In short: Tighter gun control might help on net, or it might be harmful on
net. But whichever is right, we shouldn't pretend that the option that's
better on net has _no downsides_ , that it is a _strict_ improvement, which is
what people tend to do.

------
danpalmer
Coming from a country where you essentially can't own guns (sport is an
exception, and very tightly controlled), it strikes me as odd that anyone
would want to own one, for personal defence, or reasons of freedom. And on
first thought it seems obvious that tighter gun control will prevent gun
crime.

However I think the issue is far more complicated than this. As I understand
it, a large number of countries allow guns to a larger extent than my own,
Canada being a good example, but they don't suffer from the increased gun
crime. Deaths relating to guns here and in Canada are roughly the same, as
they are in most countries. But the US is consistently several orders of
magnitude worse in gun related deaths than anywhere else.

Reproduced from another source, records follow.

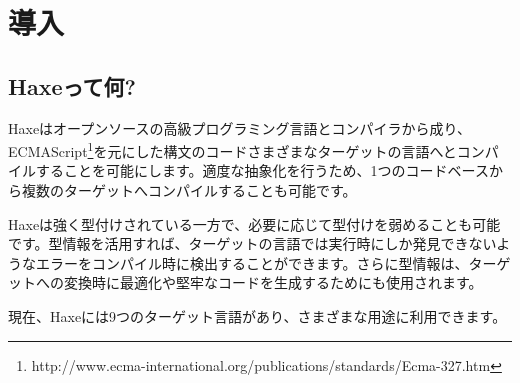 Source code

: \chapter{導入}
\label{introduction}

\section{Haxeって何?}
\label{introduction-what-is-haxe}


Haxeはオープンソースの高級プログラミング言語とコンパイラから成り、ECMAScript\footnote{http://www.ecma-international.org/publications/standards/Ecma-327.htm}を元にした構文のコードさまざまなターゲットの言語へとコンパイルすることを可能にします。適度な抽象化を行うため、1つのコードベースから複数のターゲットへコンパイルすることも可能です。

Haxeは強く型付けされている一方で、必要に応じて型付けを弱めることも可能です。型情報を活用すれば、ターゲットの言語では実行時にしか発見できないようなエラーをコンパイル時に検出することができます。さらに型情報は、ターゲットへの変換時に最適化や堅牢なコードを生成するためにも使用されます。

現在、Haxeには9つのターゲット言語があり、さまざまな用途に利用できます。

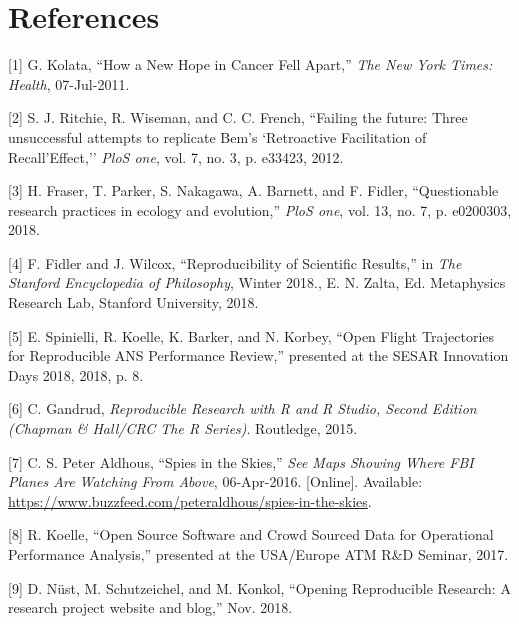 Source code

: \documentclass[conference,final,a4paper,]{IEEEtran}
\begin{document}
\section*{References}\label{references}

\vspace{6pt} \setlength{\parskip}{0pt} \footnotesize
\setlength{\parindent}{0cm}

\hypertarget{refs}{}
\hypertarget{ref-kolata_2011}{}
{[}1{]} G. Kolata, ``How a New Hope in Cancer Fell Apart,'' \emph{The
New York Times: Health}, 07-Jul-2011.

\hypertarget{ref-ritchie_2012}{}
{[}2{]} S. J. Ritchie, R. Wiseman, and C. C. French, ``Failing the
future: Three unsuccessful attempts to replicate Bem's `Retroactive
Facilitation of Recall'Effect,'' \emph{PloS one}, vol. 7, no. 3, p.
e33423, 2012.

\hypertarget{ref-fraser_etal_2018}{}
{[}3{]} H. Fraser, T. Parker, S. Nakagawa, A. Barnett, and F. Fidler,
``Questionable research practices in ecology and evolution,'' \emph{PloS
one}, vol. 13, no. 7, p. e0200303, 2018.

\hypertarget{ref-fidler_wilcox_2018}{}
{[}4{]} F. Fidler and J. Wilcox, ``Reproducibility of Scientific
Results,'' in \emph{The Stanford Encyclopedia of Philosophy}, Winter
2018., E. N. Zalta, Ed. Metaphysics Research Lab, Stanford University,
2018.

\hypertarget{ref-spinielli_2018}{}
{[}5{]} E. Spinielli, R. Koelle, K. Barker, and N. Korbey, ``Open Flight
Trajectories for Reproducible ANS Performance Review,'' presented at the
SESAR Innovation Days 2018, 2018, p. 8.

\hypertarget{ref-gandrud_2015}{}
{[}6{]} C. Gandrud, \emph{Reproducible Research with R and R Studio,
Second Edition (Chapman \& Hall/CRC The R Series)}. Routledge, 2015.

\hypertarget{ref-peteraldhous_2016}{}
{[}7{]} C. S. Peter Aldhous, ``Spies in the Skies,'' \emph{See Maps
Showing Where FBI Planes Are Watching From Above}, 06-Apr-2016.
{[}Online{]}. Available:
\url{https://www.buzzfeed.com/peteraldhous/spies-in-the-skies}.

\hypertarget{ref-koelle_open_2017}{}
{[}8{]} R. Koelle, ``Open Source Software and Crowd Sourced Data for
Operational Performance Analysis,'' presented at the USA/Europe ATM R\&D
Seminar, 2017.

\hypertarget{ref-daniel_nust_2018_2361304}{}
{[}9{]} D. Nüst, M. Schutzeichel, and M. Konkol, ``Opening Reproducible
Research: A research project website and blog,'' Nov. 2018.
\end{document}
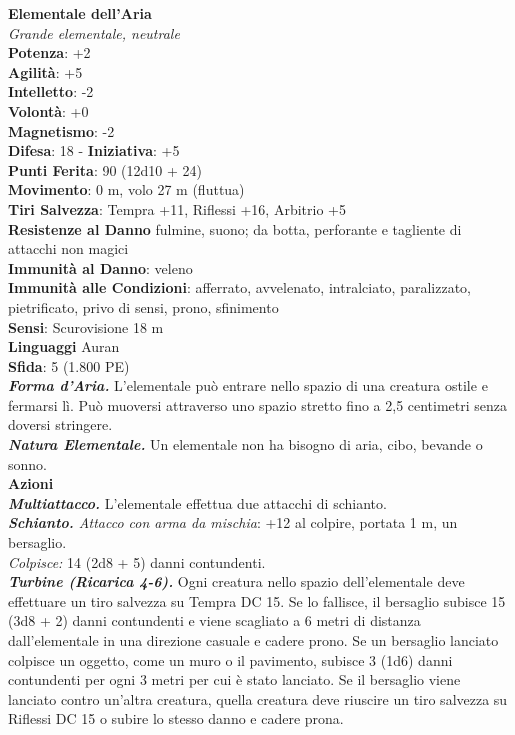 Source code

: \begin{multicols}{2}
\medskip\textbf{Elementale dell'Aria}\\
\emph{Grande elementale, neutrale}\\
\textbf{Potenza}: +2\\
\textbf{Agilità}: +5\\
\textbf{Intelletto}: -2\\
\textbf{Volontà}: +0\\
\textbf{Magnetismo}: -2\\
\textbf{Difesa}: 18 - \textbf{Iniziativa}: +5\\
\textbf{Punti Ferita}: 90 (12d10 + 24)\\
\textbf{Movimento}: 0 m, volo 27 m (fluttua)\\
\textbf{Tiri Salvezza}: Tempra +11, Riflessi +16, Arbitrio +5\\
\textbf{Resistenze al Danno} fulmine, suono; da botta, perforante e tagliente di attacchi non magici\\
\textbf{Immunità al Danno}: veleno\\
\textbf{Immunità alle Condizioni}: afferrato, avvelenato, intralciato, paralizzato, pietrificato, privo di sensi, prono, sfinimento\\
\textbf{Sensi}: Scurovisione 18 m\\
\textbf{Linguaggi} Auran\\
\textbf{Sfida}: 5 (1.800 PE)\smallskip\\
\emph{\textbf{Forma d'Aria.}} L'elementale può entrare nello spazio di una creatura ostile e fermarsi lì. Può muoversi attraverso uno spazio stretto fino a 2,5 centimetri senza doversi stringere.\\
\emph{\textbf{Natura Elementale.}} Un elementale non ha bisogno di aria, cibo, bevande o sonno.\\
\smallskip\textbf{Azioni}\\
\emph{\textbf{Multiattacco.}} L'elementale effettua due attacchi di schianto.\\
\emph{\textbf{Schianto.} Attacco con arma da mischia}: +12 al colpire, portata 1 m, un bersaglio.\\
\emph{Colpisce:} 14 (2d8 + 5) danni contundenti.\\
\emph{\textbf{Turbine (Ricarica 4-6).}} Ogni creatura nello spazio dell'elementale deve effettuare un tiro salvezza su Tempra DC  15. Se lo fallisce, il bersaglio subisce 15 (3d8 + 2) danni contundenti e viene scagliato a 6 metri di distanza dall'elementale in una direzione casuale e cadere prono. Se un bersaglio lanciato colpisce un oggetto, come un muro o il pavimento, subisce 3 (1d6) danni contundenti per ogni 3 metri per cui è stato lanciato. Se il bersaglio viene lanciato contro un'altra creatura, quella creatura deve riuscire un tiro salvezza su Riflessi DC  15 o subire lo stesso danno e cadere prona.\\

\end{multicols}
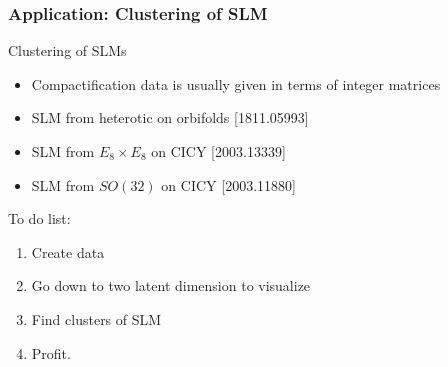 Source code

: \documentclass{beamer}
\newcommand{\bi}{\begin{itemize}}
\newcommand{\ei}{\end{itemize}}
\begin{document}
\begin{frame}
\frametitle{Application: Clustering of SLM}
Clustering of SLMs
\bi
\item Compactification data is usually given in terms of integer matrices
\item SLM from heterotic on orbifolds {\color{blue} [1811.05993]}
\item SLM from $E_8 \times E_8$ on CICY {\color{blue} [2003.13339]}
\item SLM from $SO(32)$ on CICY {\color{blue} [2003.11880]}
\ei
\pause 
To do list:
\begin{enumerate}
\item Create data
\item Go down to two latent dimension to visualize
\item Find clusters of SLM
\item Profit.
\end{enumerate}
\end{frame}
\end{document}
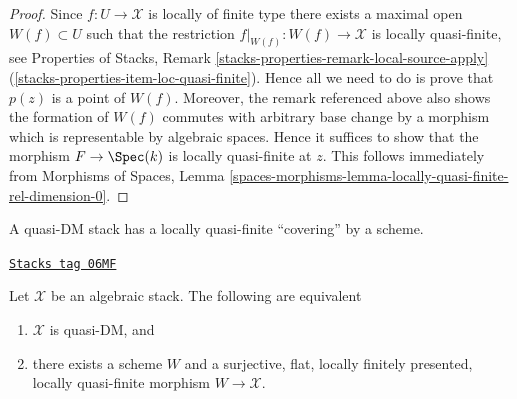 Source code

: \begin{proof}
Since $f : U \to \mathcal{X}$ is locally of finite type there exists a
maximal open $W(f) \subset U$ such that the restriction
$f|_{W(f)} : W(f) \to \mathcal{X}$ is locally quasi-finite, see
Properties of Stacks, Remark
\ref{stacks-properties-remark-local-source-apply}
(\ref{stacks-properties-item-loc-quasi-finite}).
Hence all we need to do is prove that $p(z)$ is a point of $W(f)$.
Moreover, the remark referenced above also shows the formation of $W(f)$
commutes with arbitrary base change by a morphism which is representable
by algebraic spaces. Hence it suffices to show that the morphism
$F \to \Spec(k)$ is locally quasi-finite at $z$. This follows
immediately from
Morphisms of Spaces,
Lemma \ref{spaces-morphisms-lemma-locally-quasi-finite-rel-dimension-0}.
\end{proof}

A quasi-DM stack has a locally quasi-finite ``covering'' by a scheme.

\begin{theorem}[Quasi DM]
\label{stacks-morphisms-theorem-quasi-DM}
\href{https://stacks.math.columbia.edu/tag/06MF}{\texttt{Stacks tag 06MF}}

Let $\mathcal{X}$ be an algebraic stack. The following are equivalent
\begin{enumerate}
\item $\mathcal{X}$ is quasi-DM, and
\item there exists a scheme $W$ and a surjective, flat, locally finitely
presented, locally quasi-finite morphism $W \to \mathcal{X}$.
\end{enumerate}
\end{theorem}


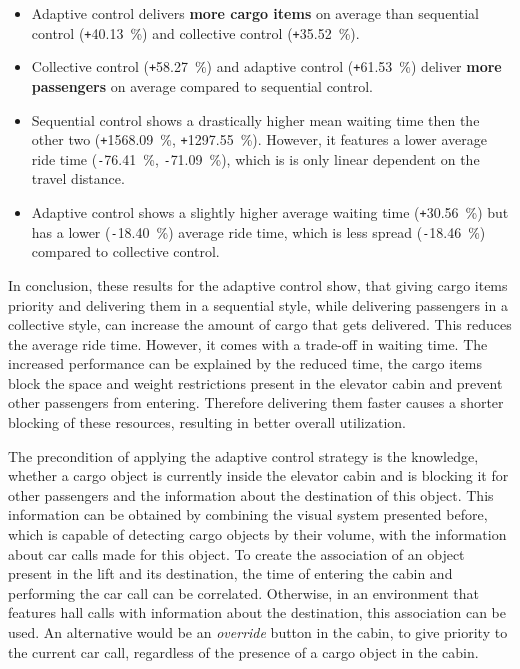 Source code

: \begin{itemize}
    \item Adaptive control delivers \textbf{more cargo items} on average than sequential control (\texttt{+}40.13~\%) and collective control (\texttt{+}35.52~\%).
    \item Collective control (\texttt{+}58.27~\%) and adaptive control (\texttt{+}61.53~\%) deliver \textbf{more passengers} on average compared to sequential control. 
    \item Sequential control shows a drastically higher mean waiting time then the other two (\texttt{+}1568.09~\%, \texttt{+}1297.55~\%). However, it features a lower average ride time (\texttt{-}76.41~\%, \texttt{-}71.09~\%), which is is only linear dependent on the travel distance.
    \item Adaptive control shows a slightly higher average waiting time (\texttt{+}30.56~\%) but has a lower (\texttt{-}18.40~\%) average ride time, which is less spread (\texttt{-}18.46~\%) compared to collective control.
\end{itemize}

In conclusion, these results for the adaptive control show, that giving cargo items priority and delivering them in a sequential style, while delivering passengers in a collective style, 
can increase the amount of cargo that gets delivered. 
This reduces the average ride time. 
However, it comes with a trade-off in waiting time.
The increased performance can be explained by the reduced time, 
the cargo items block the space and weight restrictions present in the elevator cabin and prevent other passengers from entering.
Therefore delivering them faster causes a shorter blocking of these resources, resulting in better overall utilization.

The precondition of applying the adaptive control strategy is the knowledge, 
whether a cargo object is currently inside the elevator cabin and is blocking it for other passengers 
and the information about the destination of this object.
This information can be obtained by combining the visual system presented before, which is capable of detecting cargo objects by their volume, with the information about car calls made for this object. To create the association of an object present in the lift and its destination, 
the time of entering the cabin and performing the car call can be correlated.
Otherwise, in an environment that features hall calls with information about the destination, this association can be used.
An alternative would be an \emph{override} button in the cabin, 
to give priority to the current car call, regardless of the presence of a cargo object in the cabin.

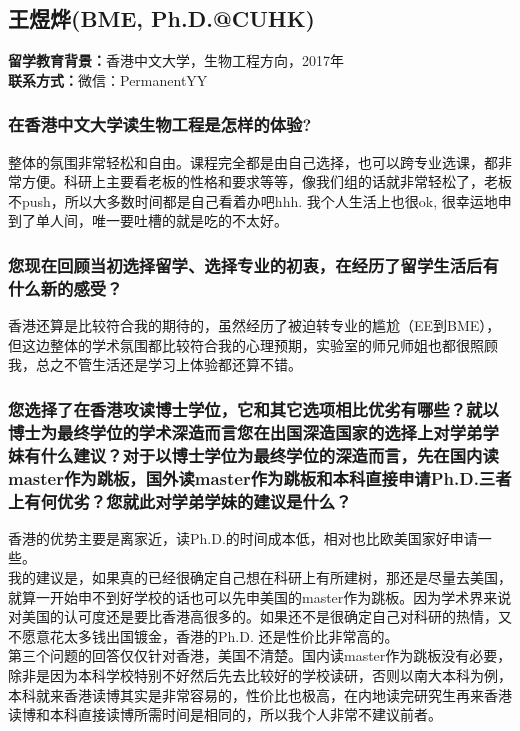 \documentclass[a4paper,UTF8]{book}
\begin{document}
    
\clearpage
\subsection{王煜烨(BME, Ph.D.@CUHK)}
    \textbf{留学教育背景：}香港中文大学，生物工程方向，2017年\\
    \textbf{联系方式：}微信：PermanentYY

    \subsubsection*{在香港中文大学读生物工程是怎样的体验?}
    整体的氛围非常轻松和自由。课程完全都是由自己选择，也可以跨专业选课，都非常方便。科研上主要看老板的性格和要求等等，像我们组的话就非常轻松了，老板不push，所以大多数时间都是自己看着办吧hhh. 我个人生活上也很ok, 很幸运地申到了单人间，唯一要吐槽的就是吃的不太好。

    \subsubsection*{您现在回顾当初选择留学、选择专业的初衷，在经历了留学生活后有什么新的感受？}
    香港还算是比较符合我的期待的，虽然经历了被迫转专业的尴尬（EE到BME），但这边整体的学术氛围都比较符合我的心理预期，实验室的师兄师姐也都很照顾我，总之不管生活还是学习上体验都还算不错。

    \subsubsection*{您选择了在香港攻读博士学位，它和其它选项相比优劣有哪些？就以博士为最终学位的学术深造而言您在出国深造国家的选择上对学弟学妹有什么建议？对于以博士学位为最终学位的深造而言，先在国内读master作为跳板，国外读master作为跳板和本科直接申请Ph.D.三者上有何优劣？您就此对学弟学妹的建议是什么？}
    香港的优势主要是离家近，读Ph.D.的时间成本低，相对也比欧美国家好申请一些。\\
    我的建议是，如果真的已经很确定自己想在科研上有所建树，那还是尽量去美国，就算一开始申不到好学校的话也可以先申美国的master作为跳板。因为学术界来说对美国的认可度还是要比香港高很多的。如果还不是很确定自己对科研的热情，又不愿意花太多钱出国镀金，香港的Ph.D. 还是性价比非常高的。\\
    第三个问题的回答仅仅针对香港，美国不清楚。国内读master作为跳板没有必要，除非是因为本科学校特别不好然后先去比较好的学校读研，否则以南大本科为例，本科就来香港读博其实是非常容易的，性价比也极高，在内地读完研究生再来香港读博和本科直接读博所需时间是相同的，所以我个人非常不建议前者。
\end{document}
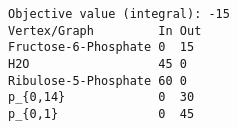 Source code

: \begin{verbatim}
Objective value (integral): -15
Vertex/Graph         In Out 
Fructose-6-Phosphate 0  15  
H2O                  45 0   
Ribulose-5-Phosphate 60 0   
p_{0,14}             0  30  
p_{0,1}              0  45  
\end{verbatim}
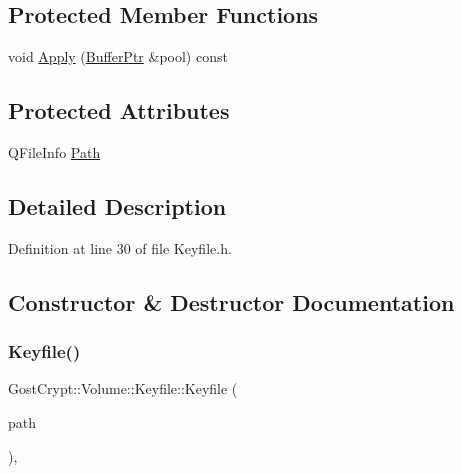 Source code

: \subsection*{Protected Member Functions}
\begin{DoxyCompactItemize}
\item 
void \hyperlink{class_gost_crypt_1_1_volume_1_1_keyfile_a6cb59e7b780543538a8c53f9b00d4434}{Apply} (\hyperlink{class_gost_crypt_1_1_buffer_ptr}{Buffer\+Ptr} \&pool) const
\end{DoxyCompactItemize}
\subsection*{Protected Attributes}
\begin{DoxyCompactItemize}
\item 
Q\+File\+Info \hyperlink{class_gost_crypt_1_1_volume_1_1_keyfile_a361fb705338bf371e4f151d24c2c4d84}{Path}
\end{DoxyCompactItemize}


\subsection{Detailed Description}


Definition at line 30 of file Keyfile.\+h.



\subsection{Constructor \& Destructor Documentation}
\mbox{\label{class_gost_crypt_1_1_volume_1_1_keyfile_ac06d59d9ea45d099d296732622bcb004}} 
\subsubsection{\texorpdfstring{Keyfile()}{Keyfile()}}
{\footnotesize\ttfamily Gost\+Crypt\+::\+Volume\+::\+Keyfile\+::\+Keyfile (\begin{DoxyParamCaption}\item[{const Q\+File\+Info \&}]{path }\end{DoxyParamCaption})\hspace{0.3cm}{\ttfamily [inline]}, {\ttfamily [explicit]}}



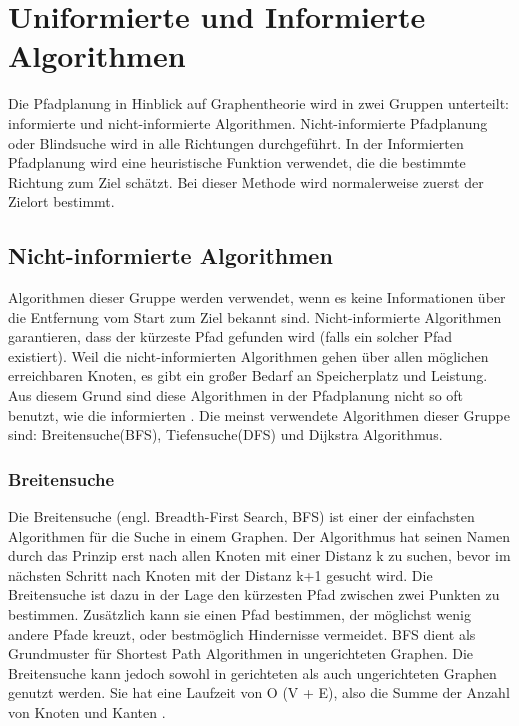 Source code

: \chapter{Uniformierte und Informierte Algorithmen}

Die Pfadplanung in Hinblick auf Graphentheorie wird in zwei Gruppen unterteilt: informierte und nicht-informierte Algorithmen. Nicht-informierte Pfadplanung oder Blindsuche wird in alle Richtungen durchgeführt. In der Informierten Pfadplanung wird eine heuristische Funktion verwendet, die die bestimmte Richtung zum Ziel schätzt. Bei dieser Methode wird normalerweise zuerst der Zielort bestimmt\cite{comAnal}.

\section{Nicht-informierte Algorithmen}
Algorithmen dieser Gruppe werden verwendet, wenn es keine Informationen über die Entfernung vom Start zum Ziel bekannt sind. Nicht-informierte Algorithmen garantieren, dass der kürzeste Pfad gefunden wird (falls ein solcher Pfad existiert)\cite{comAnal}. Weil die nicht-informierten Algorithmen gehen über allen möglichen erreichbaren Knoten, es gibt ein großer Bedarf an Speicherplatz und Leistung. Aus diesem Grund sind diese Algorithmen in der Pfadplanung nicht so oft benutzt, wie die informierten\cite{sim} \cite{comAnal}. Die meinst verwendete Algorithmen dieser Gruppe sind: Breitensuche(BFS), Tiefensuche(DFS) und Dijkstra Algorithmus.

\subsection{Breitensuche}

Die Breitensuche (engl. Breadth-First Search, BFS) ist einer der einfachsten Algorithmen für die Suche in einem Graphen. Der Algorithmus hat seinen Namen durch das Prinzip erst nach allen Knoten mit einer Distanz k zu suchen, bevor im nächsten Schritt nach Knoten mit der Distanz k+1 gesucht wird\cite{Cormen.2009}. Die Breitensuche ist dazu in der Lage den kürzesten Pfad zwischen zwei Punkten zu bestimmen. Zusätzlich kann sie einen Pfad bestimmen, der möglichst wenig andere Pfade kreuzt, oder bestmöglich Hindernisse vermeidet\cite{Lee.1961}. BFS dient als Grundmuster für Shortest Path Algorithmen in ungerichteten Graphen\cite{Ottmann.2017}. Die Breitensuche kann jedoch sowohl in gerichteten als auch ungerichteten Graphen genutzt werden. Sie hat eine Laufzeit von O (V + E), also die Summe der Anzahl von Knoten und Kanten \cite{Cormen.2009}. \newline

Perhaps this is not a question of gun control, after all, if people really
want a gun there is probably little that will stop them. Perhaps this is an
issue of cultural attitudes to guns?

------
room271
It is vitally important to recognise the complexity and uncertainty in
deciding on these kinds of big issues. There will rarely be clear winners, and
evidence is almost always partial and flawed.

BUT as a non-American citizen I can't understand why you would allow citizens
to own semi-automatic weapons. The only purpose of these weapons is to kill
other people (or hold the threat of such). Why not allow weapons for hunting
(rifles, etc.) but criminalise anything allows you to simply hold down the
trigger and count.

------
gersh
Suicidal lone-nuts need shouldn't be able to obtain guns. There are probably
ways to do this without an outright ban, or excessive bureaucracy. I propose
the following possible solutions:

1) Outlaw buying a gun by yourself, and require 10 co-signers, who assume
personal liability for any misuse of the gun. Everyone must be free of a
criminal record, and take an oath to follow the law.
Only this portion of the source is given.